*** Begin section ***

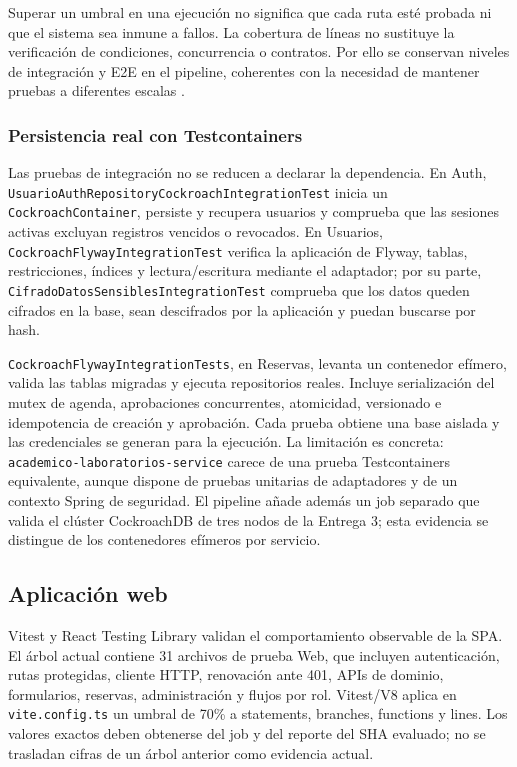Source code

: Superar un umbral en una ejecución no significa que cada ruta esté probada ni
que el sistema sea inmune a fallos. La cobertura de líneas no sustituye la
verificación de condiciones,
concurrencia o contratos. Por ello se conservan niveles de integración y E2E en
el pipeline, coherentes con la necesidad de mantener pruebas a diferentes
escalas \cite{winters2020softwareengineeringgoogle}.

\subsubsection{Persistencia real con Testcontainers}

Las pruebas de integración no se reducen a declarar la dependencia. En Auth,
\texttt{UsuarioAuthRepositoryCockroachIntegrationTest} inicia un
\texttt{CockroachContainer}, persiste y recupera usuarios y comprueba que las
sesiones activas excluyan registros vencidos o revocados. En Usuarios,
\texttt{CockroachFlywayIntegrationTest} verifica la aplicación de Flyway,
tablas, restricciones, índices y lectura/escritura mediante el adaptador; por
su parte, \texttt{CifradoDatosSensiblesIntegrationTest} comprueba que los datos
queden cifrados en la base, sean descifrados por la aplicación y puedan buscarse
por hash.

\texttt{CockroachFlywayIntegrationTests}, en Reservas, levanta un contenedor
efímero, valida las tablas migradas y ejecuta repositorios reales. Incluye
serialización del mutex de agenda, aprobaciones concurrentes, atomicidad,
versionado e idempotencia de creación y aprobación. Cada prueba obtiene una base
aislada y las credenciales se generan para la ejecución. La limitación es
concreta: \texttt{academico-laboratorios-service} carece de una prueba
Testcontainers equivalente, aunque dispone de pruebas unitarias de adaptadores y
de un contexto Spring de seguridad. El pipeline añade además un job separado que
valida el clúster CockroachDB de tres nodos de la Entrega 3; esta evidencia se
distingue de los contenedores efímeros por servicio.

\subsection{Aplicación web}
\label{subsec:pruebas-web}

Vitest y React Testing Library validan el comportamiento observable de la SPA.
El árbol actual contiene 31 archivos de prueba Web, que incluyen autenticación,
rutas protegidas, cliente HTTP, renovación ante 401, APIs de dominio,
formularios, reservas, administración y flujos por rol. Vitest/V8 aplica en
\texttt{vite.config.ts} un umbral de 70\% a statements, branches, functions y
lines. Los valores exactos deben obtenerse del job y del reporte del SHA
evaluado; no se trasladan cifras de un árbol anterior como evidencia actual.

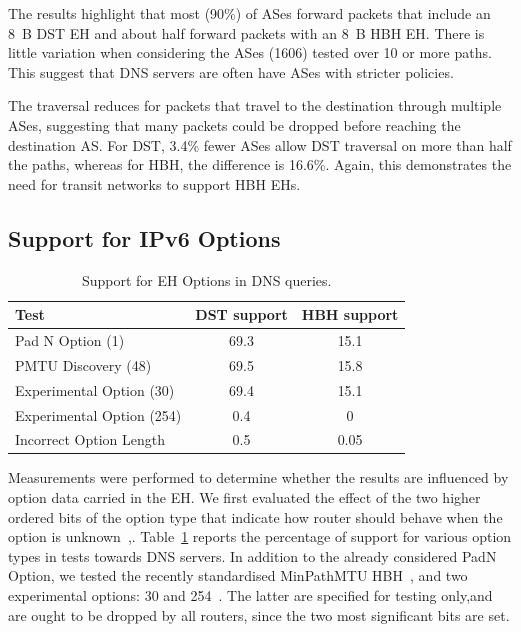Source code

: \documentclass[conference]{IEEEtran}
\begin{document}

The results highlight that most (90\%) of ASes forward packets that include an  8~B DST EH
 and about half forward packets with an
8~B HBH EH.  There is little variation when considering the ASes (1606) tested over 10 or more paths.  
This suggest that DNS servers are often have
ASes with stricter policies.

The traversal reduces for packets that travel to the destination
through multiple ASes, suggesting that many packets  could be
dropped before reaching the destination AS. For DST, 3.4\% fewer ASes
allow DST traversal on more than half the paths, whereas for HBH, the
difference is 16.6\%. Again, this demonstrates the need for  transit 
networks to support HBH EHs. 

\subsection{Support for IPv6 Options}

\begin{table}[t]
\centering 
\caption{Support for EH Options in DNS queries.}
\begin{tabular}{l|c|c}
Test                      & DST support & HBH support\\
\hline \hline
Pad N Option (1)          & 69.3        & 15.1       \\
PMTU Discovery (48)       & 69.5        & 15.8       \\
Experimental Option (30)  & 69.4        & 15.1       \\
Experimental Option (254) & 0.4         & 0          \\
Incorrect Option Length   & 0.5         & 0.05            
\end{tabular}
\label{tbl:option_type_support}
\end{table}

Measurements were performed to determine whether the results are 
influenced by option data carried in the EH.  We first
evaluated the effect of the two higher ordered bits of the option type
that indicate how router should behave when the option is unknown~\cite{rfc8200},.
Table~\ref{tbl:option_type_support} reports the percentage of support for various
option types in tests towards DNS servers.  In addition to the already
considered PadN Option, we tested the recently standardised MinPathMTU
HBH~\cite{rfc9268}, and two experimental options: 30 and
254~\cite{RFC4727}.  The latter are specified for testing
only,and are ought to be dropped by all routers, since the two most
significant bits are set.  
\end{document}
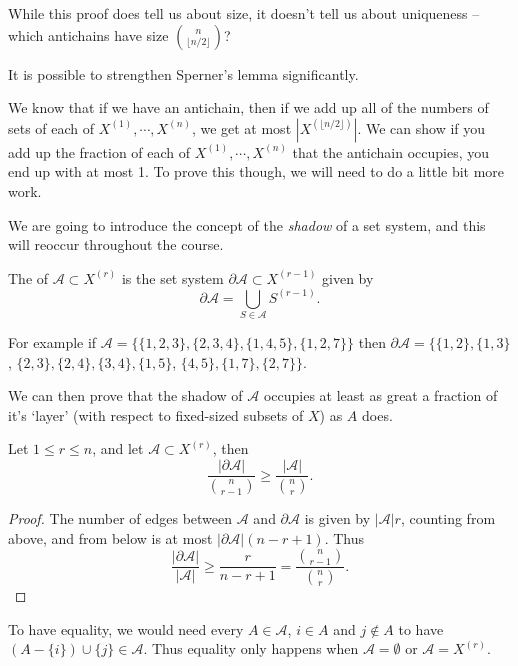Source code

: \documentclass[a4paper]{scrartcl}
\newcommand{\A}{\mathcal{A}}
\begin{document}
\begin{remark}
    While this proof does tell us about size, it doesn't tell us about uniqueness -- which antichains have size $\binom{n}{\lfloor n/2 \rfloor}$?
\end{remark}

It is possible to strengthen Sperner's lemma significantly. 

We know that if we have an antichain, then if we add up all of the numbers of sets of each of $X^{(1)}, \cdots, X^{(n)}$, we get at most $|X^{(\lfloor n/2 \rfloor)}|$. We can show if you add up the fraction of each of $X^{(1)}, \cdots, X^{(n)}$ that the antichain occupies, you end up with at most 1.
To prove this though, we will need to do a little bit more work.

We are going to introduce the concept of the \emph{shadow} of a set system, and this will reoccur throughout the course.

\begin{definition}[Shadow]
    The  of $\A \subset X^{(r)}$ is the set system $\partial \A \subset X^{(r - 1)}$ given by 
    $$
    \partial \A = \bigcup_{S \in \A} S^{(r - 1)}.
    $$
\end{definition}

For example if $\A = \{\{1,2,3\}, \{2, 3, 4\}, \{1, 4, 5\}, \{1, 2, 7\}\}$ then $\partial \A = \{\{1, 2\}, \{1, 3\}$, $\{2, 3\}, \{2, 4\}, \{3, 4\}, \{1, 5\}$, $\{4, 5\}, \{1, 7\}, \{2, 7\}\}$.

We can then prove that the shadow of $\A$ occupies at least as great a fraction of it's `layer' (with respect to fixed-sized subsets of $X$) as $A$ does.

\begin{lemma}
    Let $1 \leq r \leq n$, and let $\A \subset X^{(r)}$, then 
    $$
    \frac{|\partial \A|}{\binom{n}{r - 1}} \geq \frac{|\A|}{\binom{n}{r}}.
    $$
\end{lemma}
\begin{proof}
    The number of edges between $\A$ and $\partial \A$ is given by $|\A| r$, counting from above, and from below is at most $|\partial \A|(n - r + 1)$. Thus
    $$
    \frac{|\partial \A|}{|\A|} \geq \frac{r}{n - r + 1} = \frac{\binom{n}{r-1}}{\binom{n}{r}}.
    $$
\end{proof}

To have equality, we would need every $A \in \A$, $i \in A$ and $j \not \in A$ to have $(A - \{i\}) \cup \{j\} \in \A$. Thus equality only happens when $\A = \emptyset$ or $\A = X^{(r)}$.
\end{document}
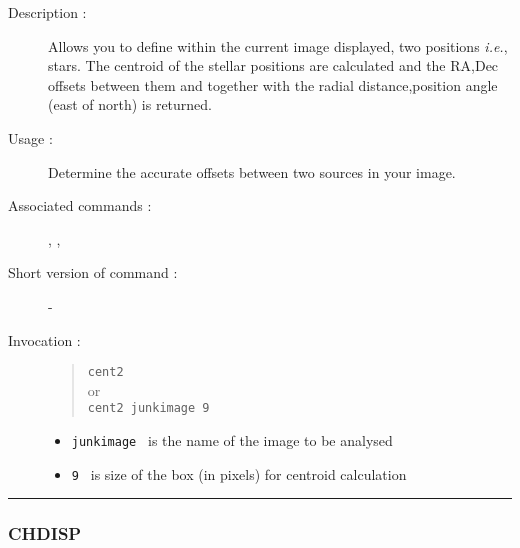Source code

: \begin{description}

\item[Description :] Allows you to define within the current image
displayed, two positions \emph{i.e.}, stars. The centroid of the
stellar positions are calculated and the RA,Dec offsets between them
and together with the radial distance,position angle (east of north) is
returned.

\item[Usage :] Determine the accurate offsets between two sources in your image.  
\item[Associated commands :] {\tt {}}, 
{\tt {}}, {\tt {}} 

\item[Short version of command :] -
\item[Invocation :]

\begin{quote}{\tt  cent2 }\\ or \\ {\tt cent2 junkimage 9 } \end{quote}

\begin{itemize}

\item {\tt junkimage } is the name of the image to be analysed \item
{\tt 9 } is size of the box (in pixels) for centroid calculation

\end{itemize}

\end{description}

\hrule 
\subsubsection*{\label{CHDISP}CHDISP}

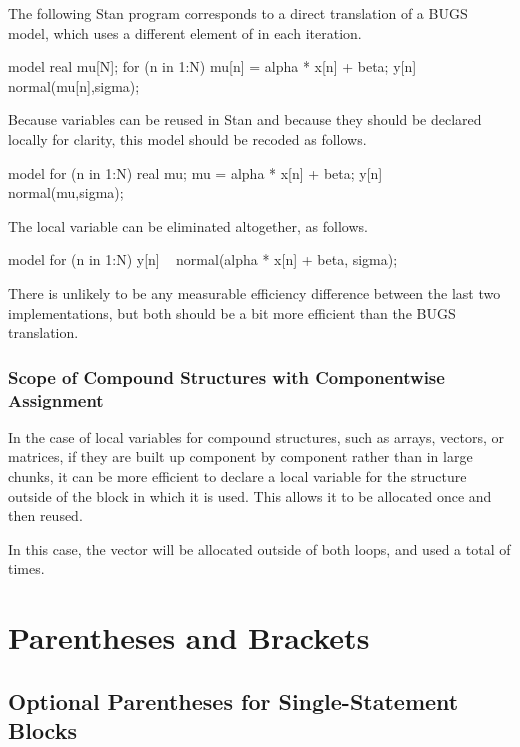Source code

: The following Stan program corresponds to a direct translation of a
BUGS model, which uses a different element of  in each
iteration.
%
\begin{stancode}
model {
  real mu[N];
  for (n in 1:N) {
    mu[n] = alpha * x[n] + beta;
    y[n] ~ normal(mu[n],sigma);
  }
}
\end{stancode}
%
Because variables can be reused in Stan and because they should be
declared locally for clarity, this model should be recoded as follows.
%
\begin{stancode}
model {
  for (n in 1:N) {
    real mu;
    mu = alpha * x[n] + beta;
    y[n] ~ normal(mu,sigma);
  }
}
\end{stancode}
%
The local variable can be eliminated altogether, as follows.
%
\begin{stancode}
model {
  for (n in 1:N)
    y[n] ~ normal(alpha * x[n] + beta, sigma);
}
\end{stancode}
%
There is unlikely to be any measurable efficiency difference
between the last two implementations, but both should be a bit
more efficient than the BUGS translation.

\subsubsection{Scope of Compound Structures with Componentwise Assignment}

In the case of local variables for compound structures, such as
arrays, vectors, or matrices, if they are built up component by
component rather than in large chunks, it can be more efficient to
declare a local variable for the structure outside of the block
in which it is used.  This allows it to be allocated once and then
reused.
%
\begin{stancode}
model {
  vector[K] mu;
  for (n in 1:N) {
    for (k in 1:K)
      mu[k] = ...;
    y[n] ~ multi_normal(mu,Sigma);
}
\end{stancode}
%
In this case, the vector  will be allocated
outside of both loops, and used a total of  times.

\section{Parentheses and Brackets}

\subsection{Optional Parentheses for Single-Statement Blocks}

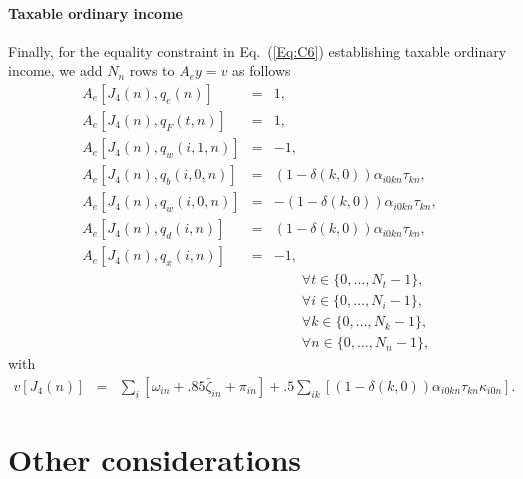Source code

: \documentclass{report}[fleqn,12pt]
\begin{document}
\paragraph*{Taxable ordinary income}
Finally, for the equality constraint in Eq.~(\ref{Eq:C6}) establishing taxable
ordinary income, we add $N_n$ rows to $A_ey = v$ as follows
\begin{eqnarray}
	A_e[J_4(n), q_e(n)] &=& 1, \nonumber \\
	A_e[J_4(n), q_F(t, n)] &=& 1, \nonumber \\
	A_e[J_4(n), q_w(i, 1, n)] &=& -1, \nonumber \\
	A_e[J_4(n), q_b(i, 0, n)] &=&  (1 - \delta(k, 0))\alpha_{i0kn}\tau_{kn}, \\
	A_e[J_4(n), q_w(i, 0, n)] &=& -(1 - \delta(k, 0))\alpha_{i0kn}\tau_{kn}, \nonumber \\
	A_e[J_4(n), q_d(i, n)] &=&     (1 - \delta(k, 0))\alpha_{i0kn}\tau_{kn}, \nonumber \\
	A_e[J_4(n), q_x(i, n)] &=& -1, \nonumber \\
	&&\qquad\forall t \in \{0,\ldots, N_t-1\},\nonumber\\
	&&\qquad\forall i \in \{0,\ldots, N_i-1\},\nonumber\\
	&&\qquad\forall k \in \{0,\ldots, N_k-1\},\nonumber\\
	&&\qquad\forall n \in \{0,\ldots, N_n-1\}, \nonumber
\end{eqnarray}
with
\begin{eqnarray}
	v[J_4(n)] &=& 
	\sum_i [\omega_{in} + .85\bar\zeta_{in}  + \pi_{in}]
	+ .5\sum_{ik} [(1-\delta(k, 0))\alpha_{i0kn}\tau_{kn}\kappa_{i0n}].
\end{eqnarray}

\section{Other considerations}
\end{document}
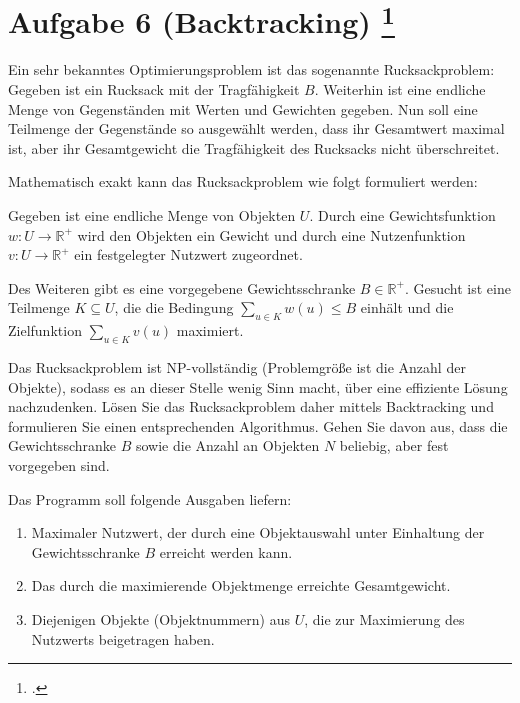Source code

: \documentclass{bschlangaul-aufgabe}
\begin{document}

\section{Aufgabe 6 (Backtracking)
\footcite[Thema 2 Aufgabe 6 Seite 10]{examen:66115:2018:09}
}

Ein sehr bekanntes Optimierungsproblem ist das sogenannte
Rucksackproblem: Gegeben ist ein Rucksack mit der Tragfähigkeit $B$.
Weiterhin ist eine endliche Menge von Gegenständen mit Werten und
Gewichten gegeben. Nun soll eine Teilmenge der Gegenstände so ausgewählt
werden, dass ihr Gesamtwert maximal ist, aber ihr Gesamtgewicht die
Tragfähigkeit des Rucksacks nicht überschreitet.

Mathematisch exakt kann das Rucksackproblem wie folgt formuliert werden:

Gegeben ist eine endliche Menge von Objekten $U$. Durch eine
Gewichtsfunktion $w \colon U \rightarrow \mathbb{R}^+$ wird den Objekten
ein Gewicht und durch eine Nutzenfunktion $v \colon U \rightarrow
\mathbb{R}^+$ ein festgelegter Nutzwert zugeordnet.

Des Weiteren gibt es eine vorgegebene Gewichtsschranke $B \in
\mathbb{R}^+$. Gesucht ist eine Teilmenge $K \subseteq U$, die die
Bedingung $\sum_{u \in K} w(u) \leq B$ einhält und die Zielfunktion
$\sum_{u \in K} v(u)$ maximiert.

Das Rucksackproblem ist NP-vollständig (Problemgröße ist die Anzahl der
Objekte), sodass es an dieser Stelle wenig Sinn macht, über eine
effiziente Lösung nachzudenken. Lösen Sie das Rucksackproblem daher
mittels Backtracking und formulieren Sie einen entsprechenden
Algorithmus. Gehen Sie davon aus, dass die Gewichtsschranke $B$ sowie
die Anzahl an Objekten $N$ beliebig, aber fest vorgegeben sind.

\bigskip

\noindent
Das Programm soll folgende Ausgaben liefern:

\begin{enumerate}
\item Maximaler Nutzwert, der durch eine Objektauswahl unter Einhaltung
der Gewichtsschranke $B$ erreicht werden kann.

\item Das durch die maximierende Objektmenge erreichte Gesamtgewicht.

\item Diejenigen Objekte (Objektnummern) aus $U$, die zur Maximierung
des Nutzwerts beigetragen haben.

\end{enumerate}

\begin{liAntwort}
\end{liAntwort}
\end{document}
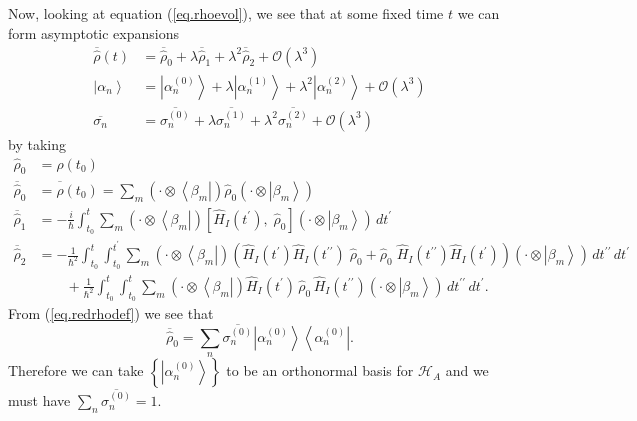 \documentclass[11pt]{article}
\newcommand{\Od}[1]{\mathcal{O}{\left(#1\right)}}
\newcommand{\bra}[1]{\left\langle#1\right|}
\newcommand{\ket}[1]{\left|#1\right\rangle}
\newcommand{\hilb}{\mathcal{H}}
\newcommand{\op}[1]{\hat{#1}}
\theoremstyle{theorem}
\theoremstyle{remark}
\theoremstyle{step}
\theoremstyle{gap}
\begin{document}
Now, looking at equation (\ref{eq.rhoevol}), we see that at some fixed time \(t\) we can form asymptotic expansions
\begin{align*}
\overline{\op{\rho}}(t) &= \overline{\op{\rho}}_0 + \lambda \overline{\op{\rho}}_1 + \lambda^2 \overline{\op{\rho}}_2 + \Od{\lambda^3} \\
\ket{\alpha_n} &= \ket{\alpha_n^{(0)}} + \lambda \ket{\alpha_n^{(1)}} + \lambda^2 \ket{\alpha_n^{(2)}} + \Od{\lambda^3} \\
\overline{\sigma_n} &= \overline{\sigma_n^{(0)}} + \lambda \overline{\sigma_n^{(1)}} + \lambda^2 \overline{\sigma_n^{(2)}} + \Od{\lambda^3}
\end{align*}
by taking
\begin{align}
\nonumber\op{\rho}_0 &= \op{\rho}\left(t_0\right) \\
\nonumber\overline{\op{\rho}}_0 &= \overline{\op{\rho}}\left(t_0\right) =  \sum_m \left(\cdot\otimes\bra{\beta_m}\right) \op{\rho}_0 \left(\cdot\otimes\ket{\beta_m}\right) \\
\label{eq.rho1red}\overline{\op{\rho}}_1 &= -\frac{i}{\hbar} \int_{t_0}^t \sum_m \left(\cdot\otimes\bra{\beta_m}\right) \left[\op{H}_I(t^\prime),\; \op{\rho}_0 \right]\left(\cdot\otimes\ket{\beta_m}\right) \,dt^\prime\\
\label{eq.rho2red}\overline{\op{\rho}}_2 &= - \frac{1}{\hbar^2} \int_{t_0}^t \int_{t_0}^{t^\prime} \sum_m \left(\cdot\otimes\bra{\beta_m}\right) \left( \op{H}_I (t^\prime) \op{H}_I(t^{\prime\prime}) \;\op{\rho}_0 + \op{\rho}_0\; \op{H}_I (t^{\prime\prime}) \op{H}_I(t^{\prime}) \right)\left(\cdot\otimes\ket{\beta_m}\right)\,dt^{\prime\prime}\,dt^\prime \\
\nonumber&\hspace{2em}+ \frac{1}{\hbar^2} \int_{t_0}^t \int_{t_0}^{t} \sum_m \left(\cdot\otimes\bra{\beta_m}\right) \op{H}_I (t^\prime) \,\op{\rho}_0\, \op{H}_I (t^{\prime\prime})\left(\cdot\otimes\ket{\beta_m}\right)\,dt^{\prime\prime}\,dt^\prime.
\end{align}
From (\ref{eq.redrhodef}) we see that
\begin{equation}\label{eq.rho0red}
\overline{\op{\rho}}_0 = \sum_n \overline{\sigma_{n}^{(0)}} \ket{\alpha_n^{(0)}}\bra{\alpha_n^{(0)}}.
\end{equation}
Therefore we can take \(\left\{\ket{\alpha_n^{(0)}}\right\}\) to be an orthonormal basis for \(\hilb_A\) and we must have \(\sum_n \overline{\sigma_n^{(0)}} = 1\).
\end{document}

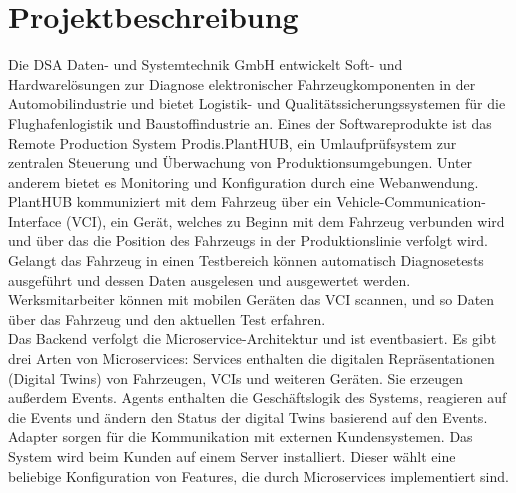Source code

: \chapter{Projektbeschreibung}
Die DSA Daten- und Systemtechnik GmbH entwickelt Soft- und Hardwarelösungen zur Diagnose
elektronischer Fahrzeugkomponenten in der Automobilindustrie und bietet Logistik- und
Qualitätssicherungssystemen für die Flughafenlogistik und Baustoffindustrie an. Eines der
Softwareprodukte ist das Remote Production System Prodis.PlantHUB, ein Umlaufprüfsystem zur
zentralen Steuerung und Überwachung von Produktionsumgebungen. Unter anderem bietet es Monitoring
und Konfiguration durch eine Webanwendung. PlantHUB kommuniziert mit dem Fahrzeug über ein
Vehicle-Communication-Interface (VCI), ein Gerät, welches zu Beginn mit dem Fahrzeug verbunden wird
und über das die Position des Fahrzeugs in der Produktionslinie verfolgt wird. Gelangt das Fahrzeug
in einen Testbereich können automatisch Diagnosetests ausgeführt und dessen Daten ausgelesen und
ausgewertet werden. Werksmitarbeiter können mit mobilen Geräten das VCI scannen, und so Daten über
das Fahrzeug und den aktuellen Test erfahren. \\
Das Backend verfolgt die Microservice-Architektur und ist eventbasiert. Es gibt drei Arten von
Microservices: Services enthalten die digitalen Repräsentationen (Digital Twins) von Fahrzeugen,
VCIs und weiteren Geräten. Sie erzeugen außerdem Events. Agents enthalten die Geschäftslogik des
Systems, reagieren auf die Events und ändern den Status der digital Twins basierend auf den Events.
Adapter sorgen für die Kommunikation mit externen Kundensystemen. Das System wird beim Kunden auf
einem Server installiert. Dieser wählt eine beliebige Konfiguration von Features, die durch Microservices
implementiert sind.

*** End section ***

▶ [What the task asks]: Exact repetition is required for the lines from the first one in the listing through the one that holds "concurrencia o contratos.", and pictures are to be omitted.

▶ [Written response]:
Source code

: Superar un umbral en una ejecución no significa que cada ruta esté probada ni
que el sistema sea inmune a fallos. La cobertura de líneas no sustituye la
verificación de condiciones,
concurrencia o contratos. Por ello se conservan niveles de integración y E2E en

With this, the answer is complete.